DATA SUPPLIED START

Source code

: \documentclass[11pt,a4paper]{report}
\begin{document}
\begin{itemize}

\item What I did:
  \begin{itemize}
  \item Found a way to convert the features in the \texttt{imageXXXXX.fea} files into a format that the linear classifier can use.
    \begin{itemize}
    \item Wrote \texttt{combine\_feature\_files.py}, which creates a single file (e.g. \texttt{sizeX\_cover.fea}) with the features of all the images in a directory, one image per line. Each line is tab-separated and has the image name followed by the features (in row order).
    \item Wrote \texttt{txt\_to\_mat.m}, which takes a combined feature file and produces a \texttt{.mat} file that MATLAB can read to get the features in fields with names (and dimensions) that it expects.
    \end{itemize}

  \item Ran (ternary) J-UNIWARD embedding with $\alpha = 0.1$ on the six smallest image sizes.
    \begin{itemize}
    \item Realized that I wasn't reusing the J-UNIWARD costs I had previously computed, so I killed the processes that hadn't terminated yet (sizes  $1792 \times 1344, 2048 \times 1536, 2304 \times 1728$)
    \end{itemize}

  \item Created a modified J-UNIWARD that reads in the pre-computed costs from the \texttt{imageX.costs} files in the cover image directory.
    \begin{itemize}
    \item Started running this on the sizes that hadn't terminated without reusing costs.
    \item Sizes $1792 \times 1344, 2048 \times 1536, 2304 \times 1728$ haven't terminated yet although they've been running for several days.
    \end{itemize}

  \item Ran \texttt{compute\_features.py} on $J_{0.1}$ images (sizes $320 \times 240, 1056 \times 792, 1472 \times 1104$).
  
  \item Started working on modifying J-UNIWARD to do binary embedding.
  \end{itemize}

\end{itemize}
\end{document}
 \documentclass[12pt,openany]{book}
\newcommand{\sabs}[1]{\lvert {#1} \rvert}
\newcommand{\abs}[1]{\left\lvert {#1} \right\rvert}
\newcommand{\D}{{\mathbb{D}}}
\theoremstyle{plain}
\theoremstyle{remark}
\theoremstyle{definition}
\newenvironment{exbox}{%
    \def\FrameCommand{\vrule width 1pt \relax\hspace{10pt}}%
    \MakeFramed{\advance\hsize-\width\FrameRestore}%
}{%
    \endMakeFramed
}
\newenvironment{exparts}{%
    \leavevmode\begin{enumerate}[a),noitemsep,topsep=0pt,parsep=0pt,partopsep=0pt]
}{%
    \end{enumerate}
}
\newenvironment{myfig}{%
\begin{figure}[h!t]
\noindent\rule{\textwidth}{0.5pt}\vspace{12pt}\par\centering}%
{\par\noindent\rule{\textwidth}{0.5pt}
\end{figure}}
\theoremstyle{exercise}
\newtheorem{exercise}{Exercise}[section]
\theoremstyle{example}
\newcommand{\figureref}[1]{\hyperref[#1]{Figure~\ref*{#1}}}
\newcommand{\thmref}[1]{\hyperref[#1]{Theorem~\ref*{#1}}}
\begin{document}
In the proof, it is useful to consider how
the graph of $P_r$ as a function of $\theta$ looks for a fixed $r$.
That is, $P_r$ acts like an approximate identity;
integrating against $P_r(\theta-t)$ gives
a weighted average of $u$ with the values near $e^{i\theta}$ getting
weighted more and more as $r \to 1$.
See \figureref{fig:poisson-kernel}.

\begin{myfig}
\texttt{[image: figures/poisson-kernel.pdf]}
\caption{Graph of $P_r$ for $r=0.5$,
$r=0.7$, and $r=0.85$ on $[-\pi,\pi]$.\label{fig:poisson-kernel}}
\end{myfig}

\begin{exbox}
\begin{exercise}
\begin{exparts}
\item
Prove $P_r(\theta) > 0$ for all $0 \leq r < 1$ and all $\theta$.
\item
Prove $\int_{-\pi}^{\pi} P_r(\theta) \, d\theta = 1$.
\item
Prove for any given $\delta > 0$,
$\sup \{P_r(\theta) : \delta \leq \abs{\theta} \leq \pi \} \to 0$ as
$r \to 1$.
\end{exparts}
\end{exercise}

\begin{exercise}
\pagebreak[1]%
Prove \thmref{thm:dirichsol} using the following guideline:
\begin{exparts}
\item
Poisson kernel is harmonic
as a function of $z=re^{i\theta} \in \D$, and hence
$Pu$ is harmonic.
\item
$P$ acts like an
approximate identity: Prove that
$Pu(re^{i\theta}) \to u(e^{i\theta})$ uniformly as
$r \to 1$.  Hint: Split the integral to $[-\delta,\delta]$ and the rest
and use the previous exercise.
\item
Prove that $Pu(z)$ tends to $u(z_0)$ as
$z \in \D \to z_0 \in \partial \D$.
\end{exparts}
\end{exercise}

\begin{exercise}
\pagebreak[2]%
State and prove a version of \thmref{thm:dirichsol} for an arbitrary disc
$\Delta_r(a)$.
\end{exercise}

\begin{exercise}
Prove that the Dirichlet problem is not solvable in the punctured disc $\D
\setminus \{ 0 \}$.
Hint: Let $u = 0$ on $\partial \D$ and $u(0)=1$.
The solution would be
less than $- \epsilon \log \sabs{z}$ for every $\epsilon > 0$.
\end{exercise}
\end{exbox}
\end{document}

DATA SUPPLIED END
DATA SUPPLIED START

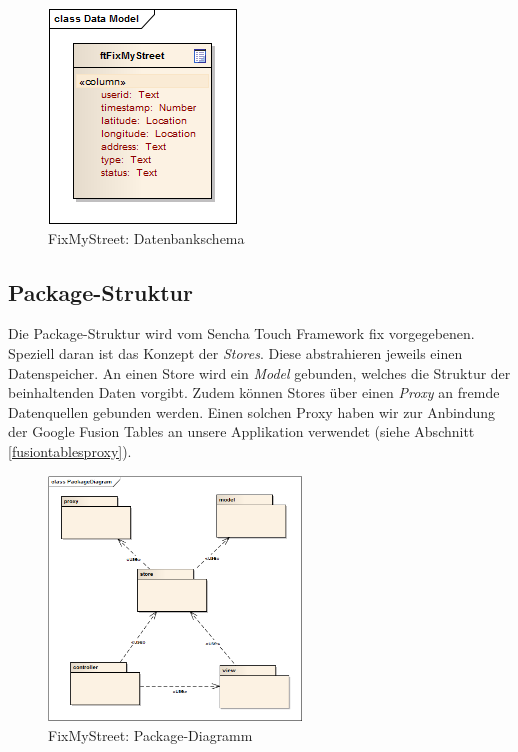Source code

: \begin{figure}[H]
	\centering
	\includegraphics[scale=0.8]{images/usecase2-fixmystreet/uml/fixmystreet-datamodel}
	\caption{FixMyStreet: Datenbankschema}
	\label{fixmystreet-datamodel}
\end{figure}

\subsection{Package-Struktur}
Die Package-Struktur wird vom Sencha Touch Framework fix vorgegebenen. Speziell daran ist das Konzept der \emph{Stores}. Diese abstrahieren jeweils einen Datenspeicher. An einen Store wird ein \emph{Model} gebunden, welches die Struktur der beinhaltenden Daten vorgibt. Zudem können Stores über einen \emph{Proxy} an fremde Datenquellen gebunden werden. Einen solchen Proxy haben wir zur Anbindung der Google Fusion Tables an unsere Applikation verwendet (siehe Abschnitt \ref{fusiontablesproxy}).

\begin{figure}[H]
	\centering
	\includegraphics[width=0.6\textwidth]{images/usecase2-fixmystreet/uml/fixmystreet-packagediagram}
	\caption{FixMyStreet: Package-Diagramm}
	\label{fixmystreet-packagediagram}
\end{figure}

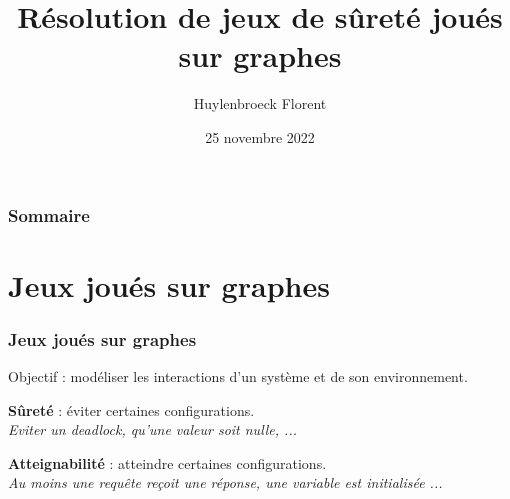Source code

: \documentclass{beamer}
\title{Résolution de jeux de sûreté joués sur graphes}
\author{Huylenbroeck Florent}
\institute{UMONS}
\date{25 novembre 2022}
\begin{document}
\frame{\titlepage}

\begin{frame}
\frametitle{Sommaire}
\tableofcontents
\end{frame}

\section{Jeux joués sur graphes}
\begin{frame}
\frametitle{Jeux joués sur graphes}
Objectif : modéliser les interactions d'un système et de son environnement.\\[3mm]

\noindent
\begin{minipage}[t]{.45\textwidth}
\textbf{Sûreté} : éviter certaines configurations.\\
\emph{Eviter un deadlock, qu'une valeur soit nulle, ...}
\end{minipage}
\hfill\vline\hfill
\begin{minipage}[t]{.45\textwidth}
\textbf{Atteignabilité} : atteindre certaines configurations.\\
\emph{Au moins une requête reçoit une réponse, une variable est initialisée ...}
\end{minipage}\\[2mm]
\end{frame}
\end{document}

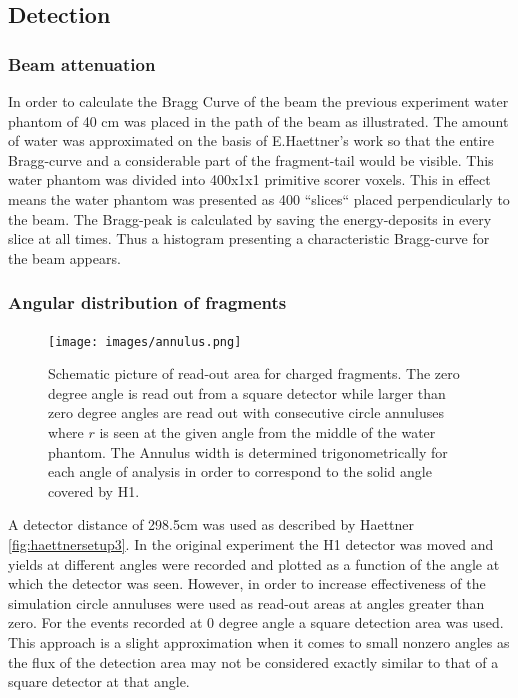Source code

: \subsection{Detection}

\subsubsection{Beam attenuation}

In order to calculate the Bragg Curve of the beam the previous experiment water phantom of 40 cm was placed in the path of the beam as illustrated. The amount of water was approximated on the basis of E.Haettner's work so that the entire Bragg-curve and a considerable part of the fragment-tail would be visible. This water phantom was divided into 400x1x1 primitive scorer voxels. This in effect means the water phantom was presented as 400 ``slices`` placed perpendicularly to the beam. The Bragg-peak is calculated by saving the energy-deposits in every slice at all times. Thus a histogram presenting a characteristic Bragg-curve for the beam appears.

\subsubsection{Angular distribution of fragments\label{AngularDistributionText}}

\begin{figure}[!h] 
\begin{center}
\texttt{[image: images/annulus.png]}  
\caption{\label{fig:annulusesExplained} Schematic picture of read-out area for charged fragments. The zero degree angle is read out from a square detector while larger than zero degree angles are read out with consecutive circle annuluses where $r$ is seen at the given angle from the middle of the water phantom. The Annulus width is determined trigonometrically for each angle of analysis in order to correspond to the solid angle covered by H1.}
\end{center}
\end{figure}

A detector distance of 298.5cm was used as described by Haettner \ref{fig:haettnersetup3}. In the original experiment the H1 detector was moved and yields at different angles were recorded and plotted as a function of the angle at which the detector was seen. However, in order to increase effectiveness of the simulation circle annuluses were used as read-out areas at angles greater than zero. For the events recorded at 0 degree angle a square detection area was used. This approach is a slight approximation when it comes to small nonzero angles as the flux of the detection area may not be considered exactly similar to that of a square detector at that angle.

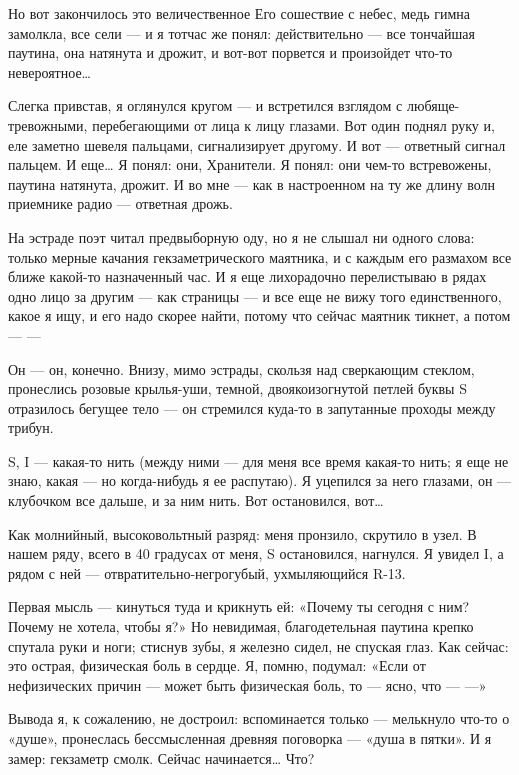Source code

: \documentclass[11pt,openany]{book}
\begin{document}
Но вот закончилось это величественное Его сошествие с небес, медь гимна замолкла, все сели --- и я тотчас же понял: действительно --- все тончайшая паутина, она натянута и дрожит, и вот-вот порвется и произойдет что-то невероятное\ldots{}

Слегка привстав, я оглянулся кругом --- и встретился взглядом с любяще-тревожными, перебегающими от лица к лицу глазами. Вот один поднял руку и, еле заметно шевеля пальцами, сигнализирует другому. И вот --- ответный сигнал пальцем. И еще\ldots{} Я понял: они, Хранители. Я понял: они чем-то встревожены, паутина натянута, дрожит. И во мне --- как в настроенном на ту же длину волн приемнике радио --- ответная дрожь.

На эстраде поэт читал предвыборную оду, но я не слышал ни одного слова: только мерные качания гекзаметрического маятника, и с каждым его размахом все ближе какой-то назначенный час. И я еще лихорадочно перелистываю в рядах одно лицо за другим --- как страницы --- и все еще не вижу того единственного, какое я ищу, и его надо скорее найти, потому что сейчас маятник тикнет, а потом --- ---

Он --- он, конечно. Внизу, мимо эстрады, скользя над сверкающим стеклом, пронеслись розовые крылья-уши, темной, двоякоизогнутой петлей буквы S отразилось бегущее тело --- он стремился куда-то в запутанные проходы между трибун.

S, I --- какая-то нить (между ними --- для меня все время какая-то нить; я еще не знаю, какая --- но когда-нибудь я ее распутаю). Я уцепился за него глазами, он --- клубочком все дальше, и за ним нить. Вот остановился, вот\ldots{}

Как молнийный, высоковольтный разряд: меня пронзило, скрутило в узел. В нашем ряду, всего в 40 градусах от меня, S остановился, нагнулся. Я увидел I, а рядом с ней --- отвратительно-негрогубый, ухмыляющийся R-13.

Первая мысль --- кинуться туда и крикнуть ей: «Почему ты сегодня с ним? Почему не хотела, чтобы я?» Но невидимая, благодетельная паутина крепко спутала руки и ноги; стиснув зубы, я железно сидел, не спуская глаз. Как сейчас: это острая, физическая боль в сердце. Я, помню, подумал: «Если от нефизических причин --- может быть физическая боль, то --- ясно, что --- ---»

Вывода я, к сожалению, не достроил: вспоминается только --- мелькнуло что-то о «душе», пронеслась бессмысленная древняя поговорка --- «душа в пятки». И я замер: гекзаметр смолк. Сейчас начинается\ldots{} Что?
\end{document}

DATA SUPPLIED END
DATA SUPPLIED START

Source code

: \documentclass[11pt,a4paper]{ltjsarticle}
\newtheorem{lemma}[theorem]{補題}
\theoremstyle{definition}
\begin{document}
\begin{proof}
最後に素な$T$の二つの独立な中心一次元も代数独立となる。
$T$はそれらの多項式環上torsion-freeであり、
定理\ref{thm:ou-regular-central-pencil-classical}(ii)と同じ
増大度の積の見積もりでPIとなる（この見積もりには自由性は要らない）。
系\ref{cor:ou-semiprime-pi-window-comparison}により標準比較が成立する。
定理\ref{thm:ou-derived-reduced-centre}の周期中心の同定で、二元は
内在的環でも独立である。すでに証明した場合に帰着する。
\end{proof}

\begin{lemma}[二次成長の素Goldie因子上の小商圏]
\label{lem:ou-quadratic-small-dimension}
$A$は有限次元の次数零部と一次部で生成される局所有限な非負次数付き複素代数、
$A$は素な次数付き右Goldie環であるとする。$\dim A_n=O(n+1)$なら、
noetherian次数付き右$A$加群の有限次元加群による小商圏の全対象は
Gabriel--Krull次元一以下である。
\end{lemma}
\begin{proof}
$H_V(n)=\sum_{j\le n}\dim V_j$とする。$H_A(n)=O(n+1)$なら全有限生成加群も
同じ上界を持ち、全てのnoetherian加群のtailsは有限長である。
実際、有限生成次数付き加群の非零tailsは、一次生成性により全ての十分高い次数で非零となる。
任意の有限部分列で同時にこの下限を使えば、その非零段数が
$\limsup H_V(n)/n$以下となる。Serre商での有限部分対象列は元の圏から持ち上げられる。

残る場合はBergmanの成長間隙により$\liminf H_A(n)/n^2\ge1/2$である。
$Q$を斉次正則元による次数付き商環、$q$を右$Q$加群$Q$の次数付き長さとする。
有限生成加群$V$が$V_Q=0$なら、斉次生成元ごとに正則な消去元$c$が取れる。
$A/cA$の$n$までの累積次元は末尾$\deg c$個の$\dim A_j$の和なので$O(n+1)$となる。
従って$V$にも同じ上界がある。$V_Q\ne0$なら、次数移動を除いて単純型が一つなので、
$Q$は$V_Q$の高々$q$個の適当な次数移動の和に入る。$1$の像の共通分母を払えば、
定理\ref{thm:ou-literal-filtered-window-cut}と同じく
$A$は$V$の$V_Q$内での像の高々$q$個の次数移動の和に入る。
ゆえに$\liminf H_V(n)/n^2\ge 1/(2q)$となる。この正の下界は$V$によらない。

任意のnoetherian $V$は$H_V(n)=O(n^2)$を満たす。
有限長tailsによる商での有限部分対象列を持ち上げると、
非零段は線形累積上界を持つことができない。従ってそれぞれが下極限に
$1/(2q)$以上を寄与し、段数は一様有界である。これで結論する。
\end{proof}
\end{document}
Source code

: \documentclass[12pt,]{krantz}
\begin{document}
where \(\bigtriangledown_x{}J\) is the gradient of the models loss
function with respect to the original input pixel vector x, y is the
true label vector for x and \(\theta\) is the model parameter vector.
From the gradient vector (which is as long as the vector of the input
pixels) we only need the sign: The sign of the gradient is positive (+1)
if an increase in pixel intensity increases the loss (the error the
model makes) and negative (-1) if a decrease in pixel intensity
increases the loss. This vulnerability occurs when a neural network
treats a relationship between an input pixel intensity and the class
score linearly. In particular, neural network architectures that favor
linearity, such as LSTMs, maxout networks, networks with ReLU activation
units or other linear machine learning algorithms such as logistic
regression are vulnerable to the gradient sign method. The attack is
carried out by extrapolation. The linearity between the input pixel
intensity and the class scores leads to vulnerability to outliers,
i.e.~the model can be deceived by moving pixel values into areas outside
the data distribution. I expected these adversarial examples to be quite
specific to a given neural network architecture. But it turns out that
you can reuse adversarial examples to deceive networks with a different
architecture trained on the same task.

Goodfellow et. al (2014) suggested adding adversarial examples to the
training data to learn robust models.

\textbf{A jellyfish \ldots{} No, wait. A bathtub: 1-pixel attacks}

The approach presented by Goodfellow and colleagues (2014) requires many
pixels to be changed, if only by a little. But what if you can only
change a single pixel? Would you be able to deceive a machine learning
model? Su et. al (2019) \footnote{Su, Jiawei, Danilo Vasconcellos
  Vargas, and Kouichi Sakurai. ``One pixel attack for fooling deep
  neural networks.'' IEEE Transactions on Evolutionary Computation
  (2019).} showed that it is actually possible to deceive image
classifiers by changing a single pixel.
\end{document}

DATA SUPPLIED END

[EXERCISE]: Read the entries above, then pull out the lines that include "networks".

[ANSWER SECTION]:
linearity, such as LSTMs, maxout networks, networks with ReLU activation
you can reuse adversarial examples to deceive networks with a different
  neural networks.'' IEEE Transactions on Evolutionary Computation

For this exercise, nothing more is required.